[Task goal]
All of the records should come back exactly as written.

── Raw data

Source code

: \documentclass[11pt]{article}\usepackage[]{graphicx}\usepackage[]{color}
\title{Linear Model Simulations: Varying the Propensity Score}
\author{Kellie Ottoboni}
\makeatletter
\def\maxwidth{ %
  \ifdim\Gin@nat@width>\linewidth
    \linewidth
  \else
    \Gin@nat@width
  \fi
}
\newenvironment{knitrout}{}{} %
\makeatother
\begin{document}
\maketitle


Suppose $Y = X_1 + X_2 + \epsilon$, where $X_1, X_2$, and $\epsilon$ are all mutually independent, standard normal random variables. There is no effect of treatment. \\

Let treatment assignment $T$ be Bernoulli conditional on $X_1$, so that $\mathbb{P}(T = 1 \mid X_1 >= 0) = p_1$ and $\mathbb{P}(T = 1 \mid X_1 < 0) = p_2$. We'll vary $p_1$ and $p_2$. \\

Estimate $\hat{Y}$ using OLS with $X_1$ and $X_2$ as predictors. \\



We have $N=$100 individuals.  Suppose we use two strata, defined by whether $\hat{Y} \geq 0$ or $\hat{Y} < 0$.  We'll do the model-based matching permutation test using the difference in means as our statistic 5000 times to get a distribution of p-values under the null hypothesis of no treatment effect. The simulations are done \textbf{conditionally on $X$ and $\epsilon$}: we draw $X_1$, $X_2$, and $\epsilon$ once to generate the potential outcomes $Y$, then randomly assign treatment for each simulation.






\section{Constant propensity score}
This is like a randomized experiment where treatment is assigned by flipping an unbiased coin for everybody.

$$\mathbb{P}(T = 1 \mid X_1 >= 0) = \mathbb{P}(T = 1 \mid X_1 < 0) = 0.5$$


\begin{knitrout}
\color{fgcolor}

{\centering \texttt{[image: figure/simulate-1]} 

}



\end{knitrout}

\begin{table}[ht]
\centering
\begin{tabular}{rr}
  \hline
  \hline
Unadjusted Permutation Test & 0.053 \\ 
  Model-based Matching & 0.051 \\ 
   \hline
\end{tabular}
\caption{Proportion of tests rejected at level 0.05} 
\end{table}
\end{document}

────

[Solution to this exercise]
Source code

: \documentclass[11pt]{article}\usepackage[]{graphicx}\usepackage[]{color}
\title{Linear Model Simulations: Varying the Propensity Score}
\author{Kellie Ottoboni}
\makeatletter
\def\maxwidth{ %
  \ifdim\Gin@nat@width>\linewidth
    \linewidth
  \else
    \Gin@nat@width
  \fi
}
\newenvironment{knitrout}{}{} %
\makeatother
\begin{document}
\maketitle


Suppose $Y = X_1 + X_2 + \epsilon$, where $X_1, X_2$, and $\epsilon$ are all mutually independent, standard normal random variables. There is no effect of treatment. \\

Let treatment assignment $T$ be Bernoulli conditional on $X_1$, so that $\mathbb{P}(T = 1 \mid X_1 >= 0) = p_1$ and $\mathbb{P}(T = 1 \mid X_1 < 0) = p_2$. We'll vary $p_1$ and $p_2$. \\

Estimate $\hat{Y}$ using OLS with $X_1$ and $X_2$ as predictors. \\



We have $N=$100 individuals.  Suppose we use two strata, defined by whether $\hat{Y} \geq 0$ or $\hat{Y} < 0$.  We'll do the model-based matching permutation test using the difference in means as our statistic 5000 times to get a distribution of p-values under the null hypothesis of no treatment effect. The simulations are done \textbf{conditionally on $X$ and $\epsilon$}: we draw $X_1$, $X_2$, and $\epsilon$ once to generate the potential outcomes $Y$, then randomly assign treatment for each simulation.






\section{Constant propensity score}
This is like a randomized experiment where treatment is assigned by flipping an unbiased coin for everybody.

$$\mathbb{P}(T = 1 \mid X_1 >= 0) = \mathbb{P}(T = 1 \mid X_1 < 0) = 0.5$$


\begin{knitrout}
\color{fgcolor}

{\centering \texttt{[image: figure/simulate-1]} 

}



\end{knitrout}

\begin{table}[ht]
\centering
\begin{tabular}{rr}
  \hline
  \hline
Unadjusted Permutation Test & 0.053 \\ 
  Model-based Matching & 0.051 \\ 
   \hline
\end{tabular}
\caption{Proportion of tests rejected at level 0.05} 
\end{table}
\end{document}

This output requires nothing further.